Periodic I/O issues on HA OS host

I am running HA OS on a Dell OptiPlex 3080 Micro form factor PC, transitioned from a Docker install on a different host in June 2024. Randomly since installation (every 1-20 days) Lovelace will hang if I try to reload the UI in the browser. If I happen to have an instance of the UI already loaded in the browser, sensor state history will not load, but sensor values continue to update in realtime.

Plugging monitor and keyboard into the HA OS host PC shows a bunch of I/O errors in the console (photo attached).

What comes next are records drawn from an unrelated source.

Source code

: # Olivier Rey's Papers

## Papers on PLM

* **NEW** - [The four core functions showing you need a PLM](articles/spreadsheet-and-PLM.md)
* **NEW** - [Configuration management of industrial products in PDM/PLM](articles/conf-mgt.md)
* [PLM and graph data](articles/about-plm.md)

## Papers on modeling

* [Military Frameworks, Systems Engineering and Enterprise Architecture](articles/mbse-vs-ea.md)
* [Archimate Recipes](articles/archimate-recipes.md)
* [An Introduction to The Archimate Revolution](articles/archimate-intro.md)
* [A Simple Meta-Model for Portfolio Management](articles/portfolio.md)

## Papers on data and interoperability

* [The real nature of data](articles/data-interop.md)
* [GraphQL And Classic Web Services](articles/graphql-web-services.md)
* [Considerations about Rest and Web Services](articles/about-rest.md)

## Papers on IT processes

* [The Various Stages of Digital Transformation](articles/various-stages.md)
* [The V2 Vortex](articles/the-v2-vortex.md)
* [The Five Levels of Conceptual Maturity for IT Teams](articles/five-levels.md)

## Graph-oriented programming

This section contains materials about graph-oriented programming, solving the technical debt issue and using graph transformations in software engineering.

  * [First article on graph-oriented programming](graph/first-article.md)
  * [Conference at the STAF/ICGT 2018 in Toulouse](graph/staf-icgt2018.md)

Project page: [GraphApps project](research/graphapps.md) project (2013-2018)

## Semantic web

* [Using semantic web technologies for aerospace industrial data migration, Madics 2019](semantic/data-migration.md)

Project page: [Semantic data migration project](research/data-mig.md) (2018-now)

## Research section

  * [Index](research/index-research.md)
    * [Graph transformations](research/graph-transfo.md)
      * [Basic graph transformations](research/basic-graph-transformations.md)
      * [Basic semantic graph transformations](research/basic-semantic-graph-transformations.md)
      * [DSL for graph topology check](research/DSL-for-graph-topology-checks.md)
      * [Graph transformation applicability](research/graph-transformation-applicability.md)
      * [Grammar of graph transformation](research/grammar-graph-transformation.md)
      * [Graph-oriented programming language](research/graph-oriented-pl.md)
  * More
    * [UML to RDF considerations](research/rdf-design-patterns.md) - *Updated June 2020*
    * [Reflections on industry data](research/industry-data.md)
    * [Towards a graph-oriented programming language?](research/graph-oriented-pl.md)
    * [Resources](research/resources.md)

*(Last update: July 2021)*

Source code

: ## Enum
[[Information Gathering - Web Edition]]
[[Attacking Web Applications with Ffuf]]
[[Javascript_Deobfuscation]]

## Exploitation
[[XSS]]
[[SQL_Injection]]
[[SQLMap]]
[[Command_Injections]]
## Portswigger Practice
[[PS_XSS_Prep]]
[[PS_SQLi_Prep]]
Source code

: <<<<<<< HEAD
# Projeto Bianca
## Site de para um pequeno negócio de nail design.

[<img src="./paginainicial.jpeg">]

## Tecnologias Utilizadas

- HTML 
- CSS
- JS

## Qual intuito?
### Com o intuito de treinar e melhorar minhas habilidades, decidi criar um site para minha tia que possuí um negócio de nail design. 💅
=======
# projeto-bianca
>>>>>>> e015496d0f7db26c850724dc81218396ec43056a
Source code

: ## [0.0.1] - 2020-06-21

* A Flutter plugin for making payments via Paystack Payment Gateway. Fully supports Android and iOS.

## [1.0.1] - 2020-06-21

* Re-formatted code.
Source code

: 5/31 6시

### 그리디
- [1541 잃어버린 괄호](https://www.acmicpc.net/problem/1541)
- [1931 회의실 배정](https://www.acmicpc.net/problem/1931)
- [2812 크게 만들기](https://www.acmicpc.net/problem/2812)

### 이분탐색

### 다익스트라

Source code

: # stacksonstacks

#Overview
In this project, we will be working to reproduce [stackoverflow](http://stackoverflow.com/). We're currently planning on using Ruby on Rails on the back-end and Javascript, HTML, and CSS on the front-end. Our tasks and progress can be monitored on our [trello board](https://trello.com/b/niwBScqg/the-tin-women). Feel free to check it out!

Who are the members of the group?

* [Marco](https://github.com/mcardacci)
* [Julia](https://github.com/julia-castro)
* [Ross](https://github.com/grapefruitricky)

A few other observations that may or may not be relevant:

  • InfluxDB running on a different physical machine continues to update with new sensor data
  • Some automations work; others do not
  • Some devices continue to operate via the UI eg kasa light switches
  • Some devices do not operate eg zigbee smart buttons
  • ssh add-on returns permission denied for new logins
  • ssh sessions already running before issues started return “I/O error” for “ha” or shell commands like “ls”

I never had any of these issues when running HA via Docker for several years prior. Is this a periodic hardware failure? Has anybody had similar issues? It seems suspect that issues cropped up when I migrated to HA OS on new hardware, but being periodic is puzzling.

Looks like you’re having a hardware failure. Either your storage is failing or is about to fail.

I swapped out the SSD and it’s been stable since early August. Looks like it was indeed failing hardware.

Awesome! Happy you got it working!